PROCS OK: 1 process with command name 'snort'

dstein
dstein's picture
Re: How to write a simple service check to see if a process ...

Your output in comment #2 looks correct - the result shows you the status of the one service you cared about.  However, I assume that since you didn't say "problem solved" that you probably ran check_nrpe manually and got this correct result, but you still aren't getting the same thing when Opsview runs the "same" [sic] test and you look at the GUI?  

If so, look again at the suggestion in comment #1 about using the get_actual_command utility.  If your manual test from the command line works but the automated test doesn't, Opsview isn't submitting the same command line you typed.  Use get_actual_command to review what it is *really* running and you should be able to see the discrepency and use that to fix up the service definition.

sdmike
sdmike's picture
Re: How to write a simple service check to see if a process ...

I ran the command and I recieved this message:

Class::C3::Componentised::load_components(): Use of DBIx::Class::UTF8Columns is strongly discouraged.

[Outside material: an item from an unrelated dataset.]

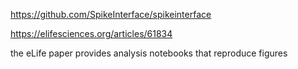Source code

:https://github.com/SpikeInterface/spikeinterface

https://elifesciences.org/articles/61834

the eLife paper provides analysis notebooks that reproduce figures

See documentation of DBIx::Class::UTF8Columns for more info
 

I have 35 checks running on that system.

dstein
dstein's picture
Re: How to write a simple service check to see if a process ...

Sounds like you ran the command as a user other than 'nagios'.  However, even if you ran it as root it should have still printed a list of all the command lines that get executed for the 35 checks you're running.  At least, that's what happens on my system.  If it didn't on yours,  execute "su - nagios" and re-run get_actual_command.  

Find the command line that invokes check_nrpe for your snort test and compare what printed out with the version in comment #1.  They should be identical (once you put your hostname into the version shown into comment #1).  If they aren't then you'll need to update the service check in Opsview until the result printed by get_actual_command is correct.

The bottom line is that you've proven to yourself that you can manually execute a check_nrpe command that gives you the desired result.  Now you simply have to determine how the syntax of the command Opsview is running differs and correct your service check.

Topic locked